If you aren’t aware of memory leaks as a concept, they’re essentially what happens when a certain process that’s been running on your PC refuses to release the cache memory space it’s been assigned. Sometimes the RAM doesn’t free up even long after the program’s window has been closed, and that horded memory can cause all sorts of problems by slowing down your machine, and in extreme instances causing it to become unresponsive.

The Windows 11 File Explorer memory leak bug, which surfaced a couple of months ago thanks to the keen eyes of one Windows 11 Insider preview user, is outlined in a post by user gyrohan269 on the Windows 11 subreddit. They note that with each instance of Windows File Explorer opened, the RAM usage stacks and doesn’t disperse upon exiting. The post was met with thousands of upvotes from those with a similar issue, and plenty of comments from users who were able to replicate the issue.

We’re currently running version 22000.194 (which we believe is the release version) on our test bench, and I was able to reliably replicate the bug several times. And, no, the RAM usage still hadn’t freed up even after about half an hour of waiting.
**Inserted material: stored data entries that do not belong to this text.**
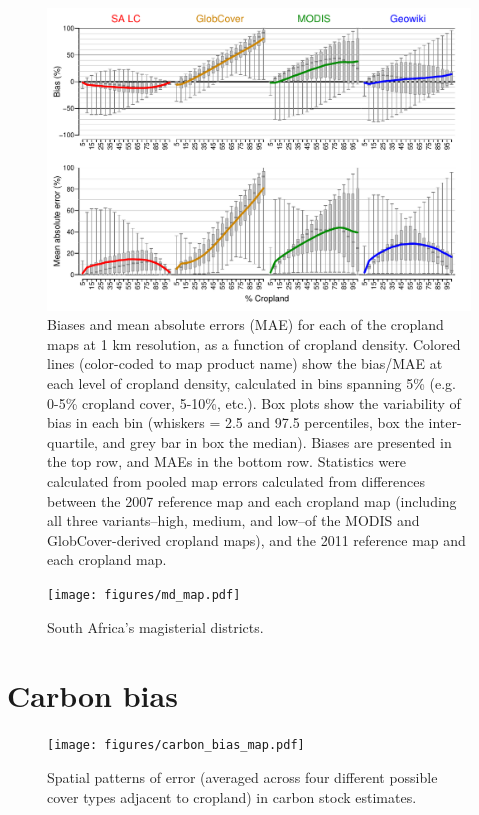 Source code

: \documentclass[12pt]{iopart}
\begin{document}
\begin{figure}[ht]
  \centering
     \includegraphics[width = 12cm]{figures/biases_1km.pdf} 
      \caption{Biases and mean absolute errors (MAE) for each of the cropland maps at 1 km resolution, as a function of cropland density. Colored lines (color-coded to map product name) show the bias/MAE at each level of cropland density, calculated in bins spanning 5\% (e.g. 0-5\% cropland cover, 5-10\%, etc.). Box plots show the variability of bias in each bin (whiskers = 2.5 and 97.5 percentiles, box the inter-quartile, and grey bar in box the median). Biases are presented in the top row, and MAEs in the bottom row. Statistics were calculated from pooled map errors calculated from differences between the 2007 reference map and each cropland map (including all three variants--high, medium, and low--of the MODIS and GlobCover-derived cropland maps), and the 2011 reference map and each cropland map. }
      \label{fig:default}
\end{figure}

\begin{figure}[ht]
  \centering
     \texttt{[image: figures/md\_map.pdf]} 
      \caption{South Africa's magisterial districts.}
      \label{fig:default}
\end{figure}

\FloatBarrier
\section*{Carbon bias}
\begin{figure}[ht]
  \centering
     \texttt{[image: figures/carbon\_bias\_map.pdf]} 
      \caption{Spatial patterns of error (averaged across four different possible cover types adjacent to cropland) in carbon stock estimates. }
      \label{fig:default}
\end{figure}
\end{document}
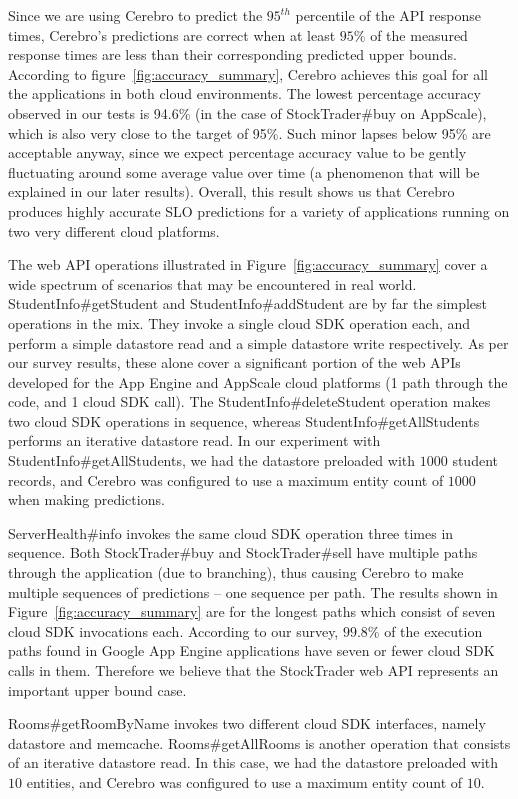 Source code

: Since we are using Cerebro to predict the $95^{th}$ percentile of the API
response times, Cerebro's predictions are correct when at 
least $95\%$ of the measured response times are
less than their corresponding predicted upper bounds. According to
figure~\ref{fig:accuracy_summary}, Cerebro achieves this goal for all the
applications in both cloud environments. 
The lowest percentage accuracy observed in our tests is 94.6\% (in the case
of StockTrader\#buy on AppScale), which is also very close to the target of
95\%.  Such minor lapses below 95\% are acceptable anyway, since we expect
percentage accuracy value to be gently fluctuating around some average value
over time (a phenomenon that will be explained in our later results).
Overall, this result shows us that Cerebro produces highly accurate SLO
predictions for a variety of applications running on two very different cloud
platforms.

The web API operations illustrated in Figure~\ref{fig:accuracy_summary} cover
a wide spectrum of scenarios that may be encountered in real world.
StudentInfo\#getStudent and StudentInfo\#addStudent are by far the simplest
operations in the mix. They invoke a single cloud SDK operation each, and
perform a simple datastore read and a simple datastore write respectively. As
per our survey results, these alone cover a significant portion of the web
APIs developed for the App Engine and AppScale cloud platforms (1 path through
the code, and 1 cloud SDK call).  The StudentInfo\#deleteStudent operation
makes two cloud SDK operations in sequence, whereas
StudentInfo\#getAllStudents performs an iterative datastore read.  In our
experiment with StudentInfo\#getAllStudents, we had the datastore preloaded
with $1000$ student records, and Cerebro was configured to use a maximum entity
count of $1000$ when making predictions.

ServerHealth\#info invokes the same cloud SDK operation three times in
sequence. Both StockTrader\#buy and StockTrader\#sell have multiple paths
through the application 
(due to branching), thus causing Cerebro to make multiple
sequences of predictions -- one sequence per path. The results shown in
Figure~\ref{fig:accuracy_summary} are for the longest paths which consist of
seven cloud SDK invocations each. According to our survey, $99.8\%$ of the
execution paths found in Google App Engine applications have seven or 
fewer cloud SDK
calls in them. Therefore we believe that the StockTrader web API
represents an important upper bound case. 

Rooms\#getRoomByName
invokes two different cloud SDK interfaces, namely datastore and memcache.
Rooms\#get\-AllRooms is another operation that consists of an iterative
datastore read. In this case, we had the datastore preloaded with $10$ entities,
and Cerebro was configured to use a maximum entity count of $10$. 

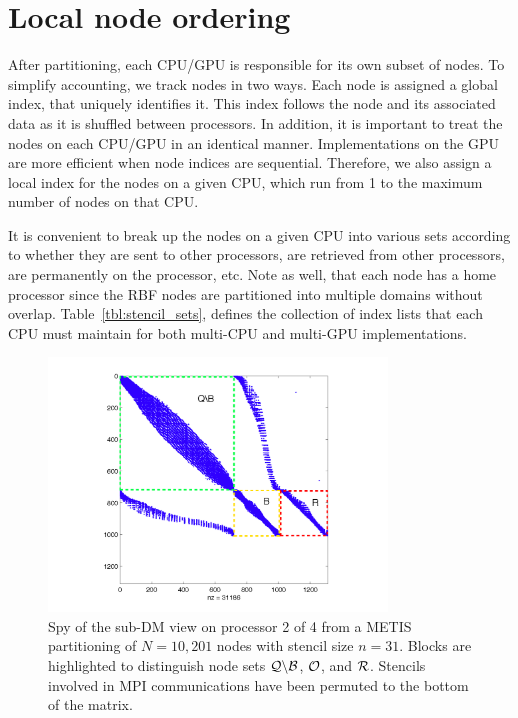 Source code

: \documentclass{report}
\begin{document}
\section{Local node ordering}

After partitioning, each CPU/GPU is responsible for its own subset of nodes. 
To simplify accounting, we track nodes in two ways. Each node is assigned
a global index, that uniquely identifies it. This index follows the node 
and its associated data as it is shuffled between processors. In addition, 
it is important to treat the nodes on each CPU/GPU in an identical manner. 
Implementations on the GPU are more efficient when node indices
are sequential. Therefore, we also assign a local index for the nodes on 
a given CPU, which run from 1 to the maximum number of nodes on that CPU. 

It is convenient to break up the nodes on a given CPU into various sets
according to whether they are sent to other processors, are retrieved from 
other processors, are permanently on the processor, etc. Note as well, 
that each node has a home processor since the RBF nodes are partitioned into 
multiple domains without overlap.
Table~\ref{tbl:stencil_sets}, defines the collection of index lists that each CPU must maintain for both multi-CPU and multi-GPU implementations.  


\begin{figure}[ht!]
\begin{center}
\includegraphics[width=9cm]{rbffd_methods_content/decompositions/spy_metis_stencil_example_labels.png}
\caption{Spy of the sub-DM view on processor 2 of 4 from a METIS partitioning of $N=10,201$ nodes with stencil size $n=31$. Blocks are highlighted to distinguish node sets $\mathcal{Q} \backslash \mathcal{B}$, $\mathcal{O}$, and $\mathcal{R}$. Stencils involved in MPI communications have been permuted to the bottom of the matrix.}
\label{fig:decomp_spy}
\end{center}
\end{figure}
\end{document}
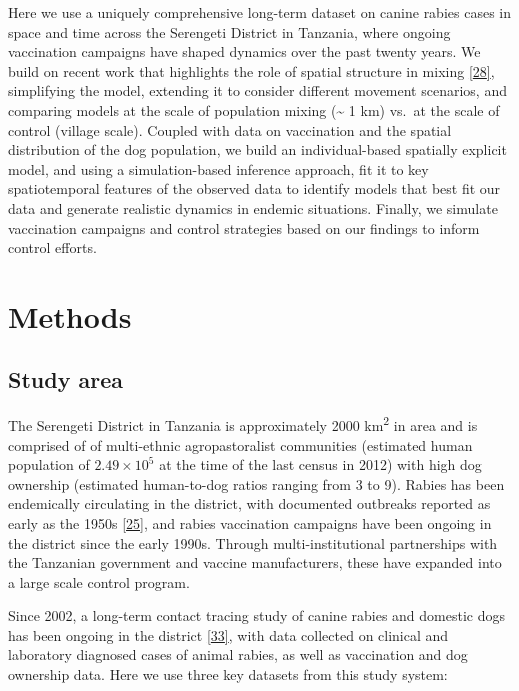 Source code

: \documentclass[
  oneside]{book}
\begin{document}
Here we use a uniquely comprehensive long-term dataset on canine rabies cases in space and time across the Serengeti District in Tanzania, where ongoing vaccination campaigns have shaped dynamics over the past twenty years. We build on recent work that highlights the role of spatial structure in mixing \protect\hyperlink{ref-Mancyinprep}{{[}28{]}}, simplifying the model, extending it to consider different movement scenarios, and comparing models at the scale of population mixing (\textasciitilde{} 1 km) vs.~at the scale of control (village scale). Coupled with data on vaccination and the spatial distribution of the dog population, we build an individual-based spatially explicit model, and using a simulation-based inference approach, fit it to key spatiotemporal features of the observed data to identify models that best fit our data and generate realistic dynamics in endemic situations. Finally, we simulate vaccination campaigns and control strategies based on our findings to inform control efforts.

\hypertarget{methods-2}{%
\section{Methods}\label{methods-2}}

\hypertarget{study-area}{%
\subsection{Study area}\label{study-area}}

The Serengeti District in Tanzania is approximately 2000 km\textsuperscript{2} in area and is comprised of of multi-ethnic agropastoralist communities (estimated human population of \ensuremath{2.49\times 10^{5}} at the time of the last census in 2012) with high dog ownership (estimated human-to-dog ratios ranging from 3 to 9). Rabies has been endemically circulating in the district, with documented outbreaks reported as early as the 1950s \protect\hyperlink{ref-brunker2015}{{[}25{]}}, and rabies vaccination campaigns have been ongoing in the district since the early 1990s. Through multi-institutional partnerships with the Tanzanian government and vaccine manufacturers, these have expanded into a large scale control program.

Since 2002, a long-term contact tracing study of canine rabies and domestic dogs has been ongoing in the district \protect\hyperlink{ref-Hampson2009}{{[}33{]}}, with data collected on clinical and laboratory diagnosed cases of animal rabies, as well as vaccination and dog ownership data. Here we use three key datasets from this study system:
\end{document}
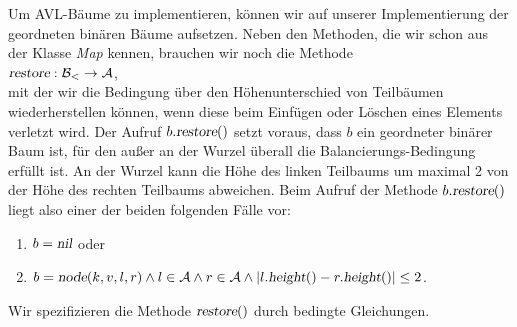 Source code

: Um  AVL-B\"aume zu  implementieren, k\"onnen wir auf unserer Implementierung der geordneten
bin\"aren B\"aume aufsetzen. 
Neben den Methoden, die wir schon aus der Klasse \textsl{Map} kennen, brauchen wir noch
die Methode \\[0.2cm]
\hspace*{1.3cm} $\textsl{restore}: \mathcal{B}_< \rightarrow \mathcal{A}$, \\[0.2cm]
mit der wir die Bedingung \"uber den H\"ohenunterschied von
Teilb\"aumen wiederherstellen k\"onnen, wenn diese beim Einf\"ugen oder L\"oschen eines Elements
verletzt wird.  
Der Aufruf $b.\textsl{restore}()$ setzt voraus, dass $b$ ein geordneter bin\"arer Baum ist,
f\"ur den au{\ss}er an der Wurzel \"uberall die Balancierungs-Bedingung erf\"ullt ist.
An der Wurzel kann die H\"ohe des linken Teilbaums um maximal 2 von der H\"ohe des rechten
Teilbaums abweichen. Beim Aufruf der Methode $b.\textsl{restore}()$ liegt also einer der
beiden folgenden F\"alle vor: 
\begin{enumerate}
\item $b = \textsl{nil}$ \quad oder
\item $b = \textsl{node}(k,v,l,r) \wedge l \in \mathcal{A} \wedge r \in \mathcal{A} \wedge
       |l.\textsl{height}() - r.\textsl{height}()| \leq 2$.
\end{enumerate}
 Wir spezifizieren die Methode $\textsl{restore}()$ durch
bedingte Gleichungen.
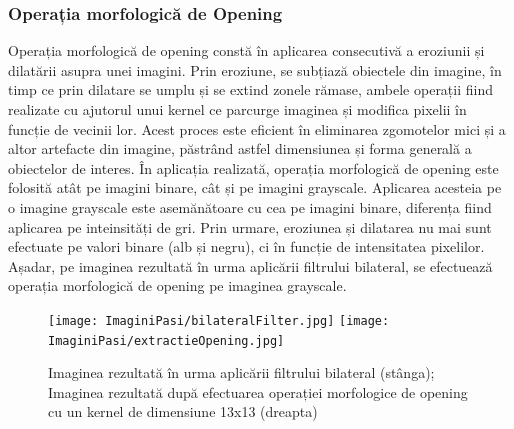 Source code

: \documentclass[12pt]{article}
\begin{document}
\subsubsection{Operația morfologic\u{a} de Opening}
Operația morfologic\u{a} de opening const\u{a} \^{i}n aplicarea consecutiv\u{a} a eroziunii și dilat\u{a}rii asupra unei imagini. Prin eroziune, se subțiaz\u{a} obiectele din imagine, \^{i}n timp ce prin dilatare se umplu și se extind zonele r\u{a}mase, ambele operații fiind realizate cu ajutorul unui kernel ce parcurge imaginea și modifica pixelii \^{i}n funcție de vecinii lor. Acest proces este eficient \^{i}n eliminarea zgomotelor mici și a altor artefacte din imagine, p\u{a}str\^{a}nd astfel dimensiunea și forma general\u{a} a obiectelor de interes. \^{I}n aplicația realizat\u{a}, operația morfologic\u{a} de opening este folosit\u{a} at\^{a}t pe imagini binare, c\^{a}t și pe imagini grayscale. Aplicarea acesteia pe o imagine grayscale este asem\u{a}n\u{a}toare cu cea pe imagini binare, diferența fiind aplicarea pe inteinsit\u{a}ți de gri. Prin urmare, eroziunea și dilatarea nu mai sunt efectuate pe valori binare (alb și negru), ci \^{i}n funcție de intensitatea pixelilor. Așadar, pe imaginea rezultat\u{a} \^{i}n urma aplic\u{a}rii filtrului bilateral, se efectueaz\u{a} operația morfologic\u{a} de opening pe imaginea grayscale.

\begin{figure}[H]
  \centering
  \texttt{[image: ImaginiPasi/bilateralFilter.jpg]}\hfill
  \texttt{[image: ImaginiPasi/extractieOpening.jpg]}
  \caption{Imaginea rezultat\u{a} \^{i}n urma aplic\u{a}rii filtrului bilateral (st\^{a}nga); Imaginea rezultat\u{a} dup\u{a} efectuarea operației morfologice de opening cu un kernel de dimensiune 13x13 (dreapta)}
  \label{fig:opening_grayscale}
\end{figure}
\end{document}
If you want to check if this is a problem for your own Windows 11 version, open Task Manager now and sort your processes by highest memory usage, then spam Win+E. You’ll notice Explorer rise up the list pretty fast, and once you’ve closed them all keep an eye out to see if the memory frees up.

There doesn’t seem to be an official acknowledgement of the issue anywhere, let alone news of a coming fix. Thankfully it has been logged in the Feedback Hub so, if you can replicate it, do pile in so Microsoft are aware it’s a wide-ranging issue.

Of course you can always restart the Windows File Explorer process manually to free up the cache from within the Task Manager, or prepare for trouble with one of the best RAM kits. But those who aren’t aware of the problem could end up with a pretty clogged cache on upgrading to Windows 11.

Users sporting minimal RAM sizes, and those who don’t often restart their PCs, could be faced with major issues if the problems surrounding File Explorer’s RAM usage aren’t rectified.